» **REQUIRED WORK**:
Only lines with the string "JwtModule" should be returned from the data below.

» **Entries taken from a collection**:
···
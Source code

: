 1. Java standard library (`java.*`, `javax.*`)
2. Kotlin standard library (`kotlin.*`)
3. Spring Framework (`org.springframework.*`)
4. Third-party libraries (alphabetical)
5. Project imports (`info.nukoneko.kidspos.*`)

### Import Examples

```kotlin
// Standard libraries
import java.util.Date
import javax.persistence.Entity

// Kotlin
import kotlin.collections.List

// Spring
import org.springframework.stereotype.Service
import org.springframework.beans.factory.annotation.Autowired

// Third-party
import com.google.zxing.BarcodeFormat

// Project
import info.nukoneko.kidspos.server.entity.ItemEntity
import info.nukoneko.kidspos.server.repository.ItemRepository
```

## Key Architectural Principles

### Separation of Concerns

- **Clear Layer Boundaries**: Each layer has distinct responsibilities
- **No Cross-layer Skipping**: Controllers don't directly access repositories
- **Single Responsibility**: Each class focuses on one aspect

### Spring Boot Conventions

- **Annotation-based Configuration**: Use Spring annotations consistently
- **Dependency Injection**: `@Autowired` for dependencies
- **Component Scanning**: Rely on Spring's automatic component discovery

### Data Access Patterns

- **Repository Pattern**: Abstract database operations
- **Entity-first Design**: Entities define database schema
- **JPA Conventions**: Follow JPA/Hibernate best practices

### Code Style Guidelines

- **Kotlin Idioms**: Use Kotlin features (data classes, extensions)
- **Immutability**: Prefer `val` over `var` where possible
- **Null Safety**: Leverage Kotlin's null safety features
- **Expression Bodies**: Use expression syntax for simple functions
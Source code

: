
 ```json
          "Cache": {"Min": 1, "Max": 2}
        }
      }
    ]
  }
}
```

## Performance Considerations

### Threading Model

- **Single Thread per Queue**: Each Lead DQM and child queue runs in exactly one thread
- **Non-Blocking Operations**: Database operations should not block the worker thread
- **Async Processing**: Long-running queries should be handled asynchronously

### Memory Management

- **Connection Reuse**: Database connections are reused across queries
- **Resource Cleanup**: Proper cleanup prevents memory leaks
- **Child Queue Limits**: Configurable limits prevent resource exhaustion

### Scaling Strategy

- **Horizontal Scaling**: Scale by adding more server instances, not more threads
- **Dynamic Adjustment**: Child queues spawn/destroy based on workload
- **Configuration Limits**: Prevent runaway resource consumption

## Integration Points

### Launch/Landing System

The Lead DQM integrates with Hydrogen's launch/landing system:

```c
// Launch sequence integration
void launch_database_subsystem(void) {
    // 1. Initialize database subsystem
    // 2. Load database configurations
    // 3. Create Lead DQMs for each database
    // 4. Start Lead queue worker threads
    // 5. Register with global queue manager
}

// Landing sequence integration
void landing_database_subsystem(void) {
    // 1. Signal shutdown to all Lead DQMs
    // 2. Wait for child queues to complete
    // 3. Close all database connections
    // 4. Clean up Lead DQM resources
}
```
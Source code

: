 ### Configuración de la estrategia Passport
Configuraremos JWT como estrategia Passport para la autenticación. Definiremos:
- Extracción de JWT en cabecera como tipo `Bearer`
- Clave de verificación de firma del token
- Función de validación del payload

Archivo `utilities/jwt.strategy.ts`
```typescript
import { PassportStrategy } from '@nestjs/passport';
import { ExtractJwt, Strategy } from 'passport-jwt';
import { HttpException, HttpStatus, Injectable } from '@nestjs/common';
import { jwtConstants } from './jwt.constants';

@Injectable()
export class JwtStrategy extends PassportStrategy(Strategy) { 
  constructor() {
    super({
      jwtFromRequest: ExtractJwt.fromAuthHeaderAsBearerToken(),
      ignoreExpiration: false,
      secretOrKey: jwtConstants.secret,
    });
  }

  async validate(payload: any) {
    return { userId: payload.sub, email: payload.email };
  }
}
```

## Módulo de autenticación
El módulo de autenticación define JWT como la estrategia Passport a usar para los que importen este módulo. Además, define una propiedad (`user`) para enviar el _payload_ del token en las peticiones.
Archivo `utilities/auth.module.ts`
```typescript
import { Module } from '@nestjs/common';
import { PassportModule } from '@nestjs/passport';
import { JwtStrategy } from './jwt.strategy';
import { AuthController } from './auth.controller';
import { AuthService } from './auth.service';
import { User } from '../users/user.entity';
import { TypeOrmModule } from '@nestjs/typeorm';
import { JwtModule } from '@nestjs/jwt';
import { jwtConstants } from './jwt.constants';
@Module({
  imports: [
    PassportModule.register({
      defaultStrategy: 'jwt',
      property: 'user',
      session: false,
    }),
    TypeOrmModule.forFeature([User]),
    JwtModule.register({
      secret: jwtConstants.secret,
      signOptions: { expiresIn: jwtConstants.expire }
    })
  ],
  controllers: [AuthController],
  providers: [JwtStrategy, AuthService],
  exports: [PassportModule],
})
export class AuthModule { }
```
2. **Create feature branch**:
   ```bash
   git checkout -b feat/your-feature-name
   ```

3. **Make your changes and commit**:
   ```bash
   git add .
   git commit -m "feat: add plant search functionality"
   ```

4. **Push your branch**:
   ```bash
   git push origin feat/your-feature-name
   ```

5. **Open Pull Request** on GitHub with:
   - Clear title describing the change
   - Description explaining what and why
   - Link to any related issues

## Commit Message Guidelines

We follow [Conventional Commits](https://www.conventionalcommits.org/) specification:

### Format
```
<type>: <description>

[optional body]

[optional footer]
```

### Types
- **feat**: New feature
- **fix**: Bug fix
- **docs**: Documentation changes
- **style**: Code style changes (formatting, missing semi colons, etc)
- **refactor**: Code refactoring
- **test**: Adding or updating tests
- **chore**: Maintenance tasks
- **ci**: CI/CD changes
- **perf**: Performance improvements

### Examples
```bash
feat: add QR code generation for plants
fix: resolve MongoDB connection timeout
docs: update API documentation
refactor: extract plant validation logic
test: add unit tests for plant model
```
···
» **YOUR RESPONSE**:
import { JwtModule } from '@nestjs/jwt';
    JwtModule.register({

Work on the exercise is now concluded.